In [1]:
import json
from os import listdir

raw = open('all_drinks.csv').read()

In [2]:
terms = []
term = ''
in_quote = False
for i in range(len(raw)):
    if (raw[i] == ',' or raw[i] == '\n') and not in_quote:
        terms.append(term)
        term = ''
    elif raw[i] == '"':
        in_quote = not in_quote
    else:
        term += raw[i]
        
for i in range(len(terms[:41])):
    print('%d. %s' % (i, terms[i]))

0. 
1. strDrink
2. dateModified
3. idDrink
4. strAlcoholic
5. strCategory
6. strDrinkThumb
7. strGlass
8. strIBA
9. strIngredient1
10. strIngredient10
11. strIngredient11
12. strIngredient12
13. strIngredient13
14. strIngredient14
15. strIngredient15
16. strIngredient2
17. strIngredient3
18. strIngredient4
19. strIngredient5
20. strIngredient6
21. strIngredient7
22. strIngredient8
23. strIngredient9
24. strInstructions
25. strMeasure1
26. strMeasure10
27. strMeasure11
28. strMeasure12
29. strMeasure13
30. strMeasure14
31. strMeasure15
32. strMeasure2
33. strMeasure3
34. strMeasure4
35. strMeasure5
36. strMeasure6
37. strMeasure7
38. strMeasure8
39. strMeasure9
40. strVideo


# Next steps

1. Convert terms into json with 
    - names: list of strings
    - ingredients: list of strings
    - method: list of strings
    - picture: string
2. Load existing drinks
3. Compare names
4. Remove duplicates
5. Save all drinks to drinks folder

In [10]:
class Drink:
    def __init__(self, terms=None, filename=None):
        if terms:
            self.names = [terms[1]]
            # join measures and ingredients
            self.ingredients = [m + ' ' + i for m, i in zip(terms[25:40], terms[9:24])]
            # remove any whitespace
            self.ingredients = [i for i in map(lambda x: x.strip(), self.ingredients)]
            # remove blanks
            self.ingredients = [i for i in filter(lambda x: x != '', self.ingredients)]
            # start with the glass, then add instructions
            self.method = [terms[7]] + terms[24].split('.')
            # some drinks have numbered instructions.
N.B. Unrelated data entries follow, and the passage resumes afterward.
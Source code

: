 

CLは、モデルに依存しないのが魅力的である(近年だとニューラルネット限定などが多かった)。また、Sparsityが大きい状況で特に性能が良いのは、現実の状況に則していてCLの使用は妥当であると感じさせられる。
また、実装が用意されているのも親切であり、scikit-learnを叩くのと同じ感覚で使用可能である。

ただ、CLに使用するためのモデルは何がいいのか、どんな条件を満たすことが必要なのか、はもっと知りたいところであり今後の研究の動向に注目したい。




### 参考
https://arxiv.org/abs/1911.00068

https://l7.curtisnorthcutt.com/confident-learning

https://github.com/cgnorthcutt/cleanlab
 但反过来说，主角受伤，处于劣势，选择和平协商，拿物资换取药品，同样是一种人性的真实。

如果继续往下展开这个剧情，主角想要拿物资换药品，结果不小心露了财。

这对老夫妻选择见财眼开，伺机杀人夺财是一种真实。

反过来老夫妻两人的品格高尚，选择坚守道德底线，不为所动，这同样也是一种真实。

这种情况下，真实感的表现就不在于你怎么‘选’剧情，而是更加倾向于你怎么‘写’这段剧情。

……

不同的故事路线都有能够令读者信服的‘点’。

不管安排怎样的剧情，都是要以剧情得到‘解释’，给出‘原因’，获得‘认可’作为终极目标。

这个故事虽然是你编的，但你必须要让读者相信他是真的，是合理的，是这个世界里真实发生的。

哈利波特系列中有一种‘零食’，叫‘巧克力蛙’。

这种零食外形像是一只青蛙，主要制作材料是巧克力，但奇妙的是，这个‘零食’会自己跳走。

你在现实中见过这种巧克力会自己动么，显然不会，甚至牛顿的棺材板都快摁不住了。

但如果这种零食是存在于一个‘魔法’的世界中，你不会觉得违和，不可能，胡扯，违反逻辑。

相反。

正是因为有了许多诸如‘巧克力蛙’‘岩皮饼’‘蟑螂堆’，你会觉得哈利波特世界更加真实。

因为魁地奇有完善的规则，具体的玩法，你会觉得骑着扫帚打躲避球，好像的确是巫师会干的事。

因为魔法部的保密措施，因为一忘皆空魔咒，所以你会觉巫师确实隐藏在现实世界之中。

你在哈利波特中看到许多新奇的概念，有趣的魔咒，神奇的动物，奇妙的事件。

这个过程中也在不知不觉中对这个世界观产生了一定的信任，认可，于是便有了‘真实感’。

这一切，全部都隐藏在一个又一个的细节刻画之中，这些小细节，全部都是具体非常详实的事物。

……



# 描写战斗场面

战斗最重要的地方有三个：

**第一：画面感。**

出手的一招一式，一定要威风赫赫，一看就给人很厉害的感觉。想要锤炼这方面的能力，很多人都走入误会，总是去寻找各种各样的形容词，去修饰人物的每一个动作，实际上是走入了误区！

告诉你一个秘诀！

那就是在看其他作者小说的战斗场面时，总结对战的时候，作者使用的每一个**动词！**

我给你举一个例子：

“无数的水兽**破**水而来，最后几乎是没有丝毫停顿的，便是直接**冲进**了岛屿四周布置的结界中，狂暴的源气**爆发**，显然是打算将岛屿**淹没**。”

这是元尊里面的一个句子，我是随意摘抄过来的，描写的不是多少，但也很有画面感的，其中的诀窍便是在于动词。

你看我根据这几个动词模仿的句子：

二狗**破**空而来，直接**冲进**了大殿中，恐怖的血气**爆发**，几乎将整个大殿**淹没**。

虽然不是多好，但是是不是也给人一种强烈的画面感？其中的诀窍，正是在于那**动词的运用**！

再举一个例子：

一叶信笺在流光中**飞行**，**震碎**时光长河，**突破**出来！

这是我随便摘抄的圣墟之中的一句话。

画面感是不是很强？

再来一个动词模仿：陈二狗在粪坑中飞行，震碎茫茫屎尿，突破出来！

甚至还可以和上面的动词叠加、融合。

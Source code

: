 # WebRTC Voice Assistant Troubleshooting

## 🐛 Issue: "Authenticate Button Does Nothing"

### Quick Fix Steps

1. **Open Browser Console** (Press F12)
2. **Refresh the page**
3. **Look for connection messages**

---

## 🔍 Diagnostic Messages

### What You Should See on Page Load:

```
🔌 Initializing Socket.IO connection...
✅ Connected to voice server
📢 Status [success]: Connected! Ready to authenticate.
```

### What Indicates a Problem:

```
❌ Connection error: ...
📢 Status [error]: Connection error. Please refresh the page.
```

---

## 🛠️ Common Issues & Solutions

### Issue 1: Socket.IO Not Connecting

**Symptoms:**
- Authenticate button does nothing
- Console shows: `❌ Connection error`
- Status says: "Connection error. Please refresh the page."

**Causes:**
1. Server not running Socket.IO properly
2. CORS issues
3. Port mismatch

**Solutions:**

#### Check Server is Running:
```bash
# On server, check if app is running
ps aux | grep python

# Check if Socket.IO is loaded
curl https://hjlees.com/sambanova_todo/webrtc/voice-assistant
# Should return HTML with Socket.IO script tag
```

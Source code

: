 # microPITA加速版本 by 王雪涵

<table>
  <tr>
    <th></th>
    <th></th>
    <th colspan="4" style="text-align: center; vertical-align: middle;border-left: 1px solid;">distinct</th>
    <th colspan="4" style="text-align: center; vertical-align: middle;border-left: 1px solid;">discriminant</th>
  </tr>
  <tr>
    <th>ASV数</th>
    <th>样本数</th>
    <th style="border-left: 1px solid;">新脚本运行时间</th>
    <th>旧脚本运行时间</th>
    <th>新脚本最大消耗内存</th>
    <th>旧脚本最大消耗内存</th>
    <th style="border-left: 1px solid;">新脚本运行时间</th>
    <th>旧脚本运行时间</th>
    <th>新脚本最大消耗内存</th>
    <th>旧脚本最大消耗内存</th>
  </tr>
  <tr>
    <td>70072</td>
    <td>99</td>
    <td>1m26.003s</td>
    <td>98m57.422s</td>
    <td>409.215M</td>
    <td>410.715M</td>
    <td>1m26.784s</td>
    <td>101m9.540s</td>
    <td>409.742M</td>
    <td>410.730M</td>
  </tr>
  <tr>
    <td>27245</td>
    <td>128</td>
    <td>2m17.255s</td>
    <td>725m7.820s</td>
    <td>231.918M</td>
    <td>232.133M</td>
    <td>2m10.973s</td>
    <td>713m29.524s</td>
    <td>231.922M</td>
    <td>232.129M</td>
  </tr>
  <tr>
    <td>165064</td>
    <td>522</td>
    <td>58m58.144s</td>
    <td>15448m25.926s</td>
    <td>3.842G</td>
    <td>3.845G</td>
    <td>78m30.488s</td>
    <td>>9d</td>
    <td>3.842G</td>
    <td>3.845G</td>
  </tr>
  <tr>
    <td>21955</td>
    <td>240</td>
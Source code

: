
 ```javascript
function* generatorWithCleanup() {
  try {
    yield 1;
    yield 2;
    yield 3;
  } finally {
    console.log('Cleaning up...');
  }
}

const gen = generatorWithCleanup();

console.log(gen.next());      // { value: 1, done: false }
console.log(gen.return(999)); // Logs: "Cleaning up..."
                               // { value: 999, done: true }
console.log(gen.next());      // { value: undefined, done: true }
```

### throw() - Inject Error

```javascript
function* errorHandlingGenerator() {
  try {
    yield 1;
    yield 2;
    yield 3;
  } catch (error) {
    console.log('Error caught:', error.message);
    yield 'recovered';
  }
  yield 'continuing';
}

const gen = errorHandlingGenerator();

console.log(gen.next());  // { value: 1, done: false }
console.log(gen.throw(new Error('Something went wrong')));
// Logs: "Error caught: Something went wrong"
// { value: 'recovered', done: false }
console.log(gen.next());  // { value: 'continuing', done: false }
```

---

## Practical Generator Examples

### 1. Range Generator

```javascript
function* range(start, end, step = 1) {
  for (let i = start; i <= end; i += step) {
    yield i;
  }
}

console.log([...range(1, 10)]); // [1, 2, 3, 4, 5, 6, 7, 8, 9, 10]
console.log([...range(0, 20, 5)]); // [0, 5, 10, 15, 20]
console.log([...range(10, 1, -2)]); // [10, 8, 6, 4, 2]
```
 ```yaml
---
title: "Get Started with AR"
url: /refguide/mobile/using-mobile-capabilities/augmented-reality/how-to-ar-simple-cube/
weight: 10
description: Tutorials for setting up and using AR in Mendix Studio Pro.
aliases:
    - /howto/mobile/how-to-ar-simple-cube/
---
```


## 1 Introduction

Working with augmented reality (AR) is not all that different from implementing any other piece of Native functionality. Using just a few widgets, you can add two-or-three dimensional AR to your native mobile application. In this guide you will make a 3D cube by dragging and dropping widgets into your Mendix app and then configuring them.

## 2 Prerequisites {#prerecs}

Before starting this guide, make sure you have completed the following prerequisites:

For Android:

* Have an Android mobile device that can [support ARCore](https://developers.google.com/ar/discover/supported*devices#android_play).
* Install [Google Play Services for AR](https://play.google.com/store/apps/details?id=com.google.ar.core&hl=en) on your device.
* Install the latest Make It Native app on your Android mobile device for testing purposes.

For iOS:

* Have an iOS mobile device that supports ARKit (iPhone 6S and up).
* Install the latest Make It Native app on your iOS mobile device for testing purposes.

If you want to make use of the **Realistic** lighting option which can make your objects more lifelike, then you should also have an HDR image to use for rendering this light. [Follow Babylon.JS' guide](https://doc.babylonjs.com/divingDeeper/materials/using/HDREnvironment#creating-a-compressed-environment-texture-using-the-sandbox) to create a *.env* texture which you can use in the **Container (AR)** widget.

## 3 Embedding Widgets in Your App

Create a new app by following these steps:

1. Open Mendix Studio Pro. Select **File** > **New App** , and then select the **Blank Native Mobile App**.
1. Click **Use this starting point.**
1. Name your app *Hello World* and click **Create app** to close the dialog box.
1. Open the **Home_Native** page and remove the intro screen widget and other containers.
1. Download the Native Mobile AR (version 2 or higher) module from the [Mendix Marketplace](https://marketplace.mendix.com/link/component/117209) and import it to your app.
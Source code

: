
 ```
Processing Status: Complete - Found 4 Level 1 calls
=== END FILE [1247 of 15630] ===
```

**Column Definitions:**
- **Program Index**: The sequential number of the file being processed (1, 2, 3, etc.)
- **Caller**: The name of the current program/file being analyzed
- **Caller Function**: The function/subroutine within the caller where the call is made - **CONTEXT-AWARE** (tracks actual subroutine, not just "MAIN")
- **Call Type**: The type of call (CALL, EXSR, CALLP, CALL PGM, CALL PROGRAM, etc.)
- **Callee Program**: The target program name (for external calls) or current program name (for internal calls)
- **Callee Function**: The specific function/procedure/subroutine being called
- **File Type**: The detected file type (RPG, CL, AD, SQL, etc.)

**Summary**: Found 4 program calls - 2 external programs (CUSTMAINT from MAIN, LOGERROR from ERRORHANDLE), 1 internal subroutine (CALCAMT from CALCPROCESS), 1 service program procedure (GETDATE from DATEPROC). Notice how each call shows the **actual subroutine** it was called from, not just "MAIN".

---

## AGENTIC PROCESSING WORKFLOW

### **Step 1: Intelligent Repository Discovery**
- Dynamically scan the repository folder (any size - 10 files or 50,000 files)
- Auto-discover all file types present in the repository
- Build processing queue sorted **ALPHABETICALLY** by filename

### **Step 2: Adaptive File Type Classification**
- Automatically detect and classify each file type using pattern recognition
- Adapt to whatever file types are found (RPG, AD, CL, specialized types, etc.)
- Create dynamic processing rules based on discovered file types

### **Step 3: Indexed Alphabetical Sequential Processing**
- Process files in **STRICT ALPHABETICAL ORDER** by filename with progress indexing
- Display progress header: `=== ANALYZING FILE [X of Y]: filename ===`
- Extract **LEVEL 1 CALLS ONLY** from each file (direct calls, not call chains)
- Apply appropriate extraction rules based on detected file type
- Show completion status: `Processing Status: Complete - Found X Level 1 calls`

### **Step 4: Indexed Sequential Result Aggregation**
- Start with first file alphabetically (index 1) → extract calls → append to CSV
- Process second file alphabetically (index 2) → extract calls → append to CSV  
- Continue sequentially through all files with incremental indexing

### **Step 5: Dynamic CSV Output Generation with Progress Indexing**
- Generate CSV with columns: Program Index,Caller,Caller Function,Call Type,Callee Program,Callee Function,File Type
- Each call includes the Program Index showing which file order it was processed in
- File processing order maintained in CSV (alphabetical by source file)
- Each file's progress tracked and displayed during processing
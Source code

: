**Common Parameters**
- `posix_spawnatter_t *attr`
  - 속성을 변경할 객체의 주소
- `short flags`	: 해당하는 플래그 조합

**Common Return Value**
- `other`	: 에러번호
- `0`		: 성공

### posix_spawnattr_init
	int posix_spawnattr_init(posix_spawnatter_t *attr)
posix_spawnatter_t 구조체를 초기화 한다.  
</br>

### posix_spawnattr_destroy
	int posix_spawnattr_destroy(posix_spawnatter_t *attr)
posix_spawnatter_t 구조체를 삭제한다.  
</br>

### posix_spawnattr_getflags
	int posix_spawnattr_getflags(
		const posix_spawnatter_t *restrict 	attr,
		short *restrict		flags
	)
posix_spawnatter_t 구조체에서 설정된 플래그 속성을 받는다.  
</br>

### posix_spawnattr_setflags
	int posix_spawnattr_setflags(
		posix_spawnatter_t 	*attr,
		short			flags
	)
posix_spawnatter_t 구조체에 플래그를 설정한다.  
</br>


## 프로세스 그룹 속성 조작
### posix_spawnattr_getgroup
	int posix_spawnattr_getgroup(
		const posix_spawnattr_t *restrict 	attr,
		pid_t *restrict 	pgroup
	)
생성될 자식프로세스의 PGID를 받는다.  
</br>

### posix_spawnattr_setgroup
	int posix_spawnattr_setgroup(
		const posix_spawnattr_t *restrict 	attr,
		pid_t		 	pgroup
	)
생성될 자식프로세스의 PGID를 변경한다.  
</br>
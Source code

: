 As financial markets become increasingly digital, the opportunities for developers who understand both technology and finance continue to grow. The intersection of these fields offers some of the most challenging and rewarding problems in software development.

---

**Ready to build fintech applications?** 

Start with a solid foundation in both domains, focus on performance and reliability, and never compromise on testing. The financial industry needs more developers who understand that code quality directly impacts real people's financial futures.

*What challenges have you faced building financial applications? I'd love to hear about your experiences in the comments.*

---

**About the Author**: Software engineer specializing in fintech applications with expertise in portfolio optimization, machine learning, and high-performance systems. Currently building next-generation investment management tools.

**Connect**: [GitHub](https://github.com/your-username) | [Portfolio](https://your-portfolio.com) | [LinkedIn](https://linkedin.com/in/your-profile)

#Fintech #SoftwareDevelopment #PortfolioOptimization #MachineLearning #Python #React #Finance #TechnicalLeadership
Splitting on '.' puts the numbers at the end
            # remove them
            def clean(meth):
                if len(meth) > 0:
                    if meth[-1] in '123456789':
                        meth = meth[:-1]
                # strip whitespace and capitalize
                return meth.strip().capitalize()
            self.method = [m for m in map(clean, self.method)]
            # remove any empty method strings
            self.method = [i for i in filter(lambda x: x.strip() != '', self.method)]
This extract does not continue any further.